▸ **TASK ITEM**
Lines after the one containing "#### mconfigure anathomy" are to be omitted; print exactly each line from the start of the records up to and including it.

▸ **Items listed in a dataset**
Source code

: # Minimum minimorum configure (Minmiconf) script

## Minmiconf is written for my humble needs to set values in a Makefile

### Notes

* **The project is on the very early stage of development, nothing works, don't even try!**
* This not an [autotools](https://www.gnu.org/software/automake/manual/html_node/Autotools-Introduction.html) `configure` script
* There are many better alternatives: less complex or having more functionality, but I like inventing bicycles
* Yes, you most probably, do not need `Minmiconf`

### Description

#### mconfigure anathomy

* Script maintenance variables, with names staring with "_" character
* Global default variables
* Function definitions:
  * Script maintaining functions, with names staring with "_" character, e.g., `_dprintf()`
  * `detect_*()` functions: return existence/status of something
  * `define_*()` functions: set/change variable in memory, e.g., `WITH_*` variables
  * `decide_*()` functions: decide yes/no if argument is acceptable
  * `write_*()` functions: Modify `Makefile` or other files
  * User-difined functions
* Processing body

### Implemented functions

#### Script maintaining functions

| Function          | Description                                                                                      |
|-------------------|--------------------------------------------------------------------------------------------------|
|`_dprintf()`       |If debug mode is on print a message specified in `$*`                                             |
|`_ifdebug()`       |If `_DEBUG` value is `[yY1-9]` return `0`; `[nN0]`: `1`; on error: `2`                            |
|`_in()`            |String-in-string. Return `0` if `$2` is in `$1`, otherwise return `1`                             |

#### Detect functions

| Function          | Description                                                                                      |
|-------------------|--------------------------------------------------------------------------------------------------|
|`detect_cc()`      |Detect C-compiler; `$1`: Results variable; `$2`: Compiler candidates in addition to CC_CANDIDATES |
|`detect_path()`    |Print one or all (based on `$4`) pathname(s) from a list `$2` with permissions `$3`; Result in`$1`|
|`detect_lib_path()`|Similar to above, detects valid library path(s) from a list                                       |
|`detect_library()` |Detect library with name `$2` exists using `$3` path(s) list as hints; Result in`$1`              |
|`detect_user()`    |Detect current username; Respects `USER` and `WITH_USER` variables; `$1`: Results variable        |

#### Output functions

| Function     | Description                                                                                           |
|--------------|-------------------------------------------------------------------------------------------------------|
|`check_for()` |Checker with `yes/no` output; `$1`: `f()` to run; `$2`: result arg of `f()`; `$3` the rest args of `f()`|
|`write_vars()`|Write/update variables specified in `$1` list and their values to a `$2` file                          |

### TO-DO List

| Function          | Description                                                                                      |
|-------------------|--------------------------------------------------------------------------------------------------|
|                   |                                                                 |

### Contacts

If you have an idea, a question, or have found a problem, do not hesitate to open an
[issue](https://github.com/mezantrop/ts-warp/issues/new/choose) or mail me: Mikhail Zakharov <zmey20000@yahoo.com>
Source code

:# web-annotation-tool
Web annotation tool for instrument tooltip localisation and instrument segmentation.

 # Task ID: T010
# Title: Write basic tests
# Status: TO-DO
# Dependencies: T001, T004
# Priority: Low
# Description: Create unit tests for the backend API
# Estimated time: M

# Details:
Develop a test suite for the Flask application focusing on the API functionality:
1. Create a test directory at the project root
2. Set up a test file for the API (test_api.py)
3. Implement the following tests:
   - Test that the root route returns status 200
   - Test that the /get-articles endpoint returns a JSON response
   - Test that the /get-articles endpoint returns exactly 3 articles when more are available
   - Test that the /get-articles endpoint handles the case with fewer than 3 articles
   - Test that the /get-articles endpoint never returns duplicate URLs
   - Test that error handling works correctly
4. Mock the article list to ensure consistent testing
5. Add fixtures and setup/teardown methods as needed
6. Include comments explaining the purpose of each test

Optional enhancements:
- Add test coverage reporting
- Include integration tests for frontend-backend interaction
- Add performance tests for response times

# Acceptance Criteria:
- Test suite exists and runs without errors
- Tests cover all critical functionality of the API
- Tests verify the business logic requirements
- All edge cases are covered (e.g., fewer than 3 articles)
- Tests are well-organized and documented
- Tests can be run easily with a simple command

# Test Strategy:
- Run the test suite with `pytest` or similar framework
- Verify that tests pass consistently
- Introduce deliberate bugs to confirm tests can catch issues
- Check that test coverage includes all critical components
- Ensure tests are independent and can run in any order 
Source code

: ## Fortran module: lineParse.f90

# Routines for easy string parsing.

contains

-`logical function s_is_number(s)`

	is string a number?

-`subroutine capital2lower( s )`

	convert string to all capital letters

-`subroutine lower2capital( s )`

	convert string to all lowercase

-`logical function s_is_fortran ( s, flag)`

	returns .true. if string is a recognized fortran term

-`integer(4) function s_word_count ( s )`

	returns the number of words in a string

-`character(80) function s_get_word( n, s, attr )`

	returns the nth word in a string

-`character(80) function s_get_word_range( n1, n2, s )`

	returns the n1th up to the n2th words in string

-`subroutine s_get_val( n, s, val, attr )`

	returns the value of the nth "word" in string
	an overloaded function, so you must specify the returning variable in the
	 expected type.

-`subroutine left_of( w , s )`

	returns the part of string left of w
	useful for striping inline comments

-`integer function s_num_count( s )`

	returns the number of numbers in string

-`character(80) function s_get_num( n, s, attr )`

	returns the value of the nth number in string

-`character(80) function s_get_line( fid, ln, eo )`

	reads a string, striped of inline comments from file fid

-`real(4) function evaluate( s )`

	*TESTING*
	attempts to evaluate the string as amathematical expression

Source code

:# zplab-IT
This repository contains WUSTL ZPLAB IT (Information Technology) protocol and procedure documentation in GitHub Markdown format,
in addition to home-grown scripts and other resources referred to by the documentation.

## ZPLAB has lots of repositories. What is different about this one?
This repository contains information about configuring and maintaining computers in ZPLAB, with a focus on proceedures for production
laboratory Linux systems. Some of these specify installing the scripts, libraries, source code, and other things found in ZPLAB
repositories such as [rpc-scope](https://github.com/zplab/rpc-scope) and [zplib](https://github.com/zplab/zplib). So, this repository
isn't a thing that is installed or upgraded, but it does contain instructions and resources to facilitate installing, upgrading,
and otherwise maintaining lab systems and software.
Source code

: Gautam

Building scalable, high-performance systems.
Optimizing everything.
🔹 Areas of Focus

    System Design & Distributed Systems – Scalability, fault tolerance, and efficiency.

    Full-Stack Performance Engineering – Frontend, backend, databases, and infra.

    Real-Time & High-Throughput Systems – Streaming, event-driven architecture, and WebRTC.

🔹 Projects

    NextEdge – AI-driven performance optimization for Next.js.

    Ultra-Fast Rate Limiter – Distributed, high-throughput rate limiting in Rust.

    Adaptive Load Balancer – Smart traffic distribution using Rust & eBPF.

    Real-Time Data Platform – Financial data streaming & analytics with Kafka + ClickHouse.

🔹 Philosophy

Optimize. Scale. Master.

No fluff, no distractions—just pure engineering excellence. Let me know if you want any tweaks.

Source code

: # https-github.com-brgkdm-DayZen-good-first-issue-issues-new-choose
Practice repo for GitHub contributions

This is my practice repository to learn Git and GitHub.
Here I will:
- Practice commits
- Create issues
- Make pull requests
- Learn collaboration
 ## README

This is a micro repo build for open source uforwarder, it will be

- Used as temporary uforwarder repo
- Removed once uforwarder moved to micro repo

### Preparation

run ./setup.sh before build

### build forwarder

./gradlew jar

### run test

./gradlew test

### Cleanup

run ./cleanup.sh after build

▸ **TASK RESPONSE**
Source code

: # Minimum minimorum configure (Minmiconf) script

## Minmiconf is written for my humble needs to set values in a Makefile

### Notes

* **The project is on the very early stage of development, nothing works, don't even try!**
* This not an [autotools](https://www.gnu.org/software/automake/manual/html_node/Autotools-Introduction.html) `configure` script
* There are many better alternatives: less complex or having more functionality, but I like inventing bicycles
* Yes, you most probably, do not need `Minmiconf`

### Description

#### mconfigure anathomy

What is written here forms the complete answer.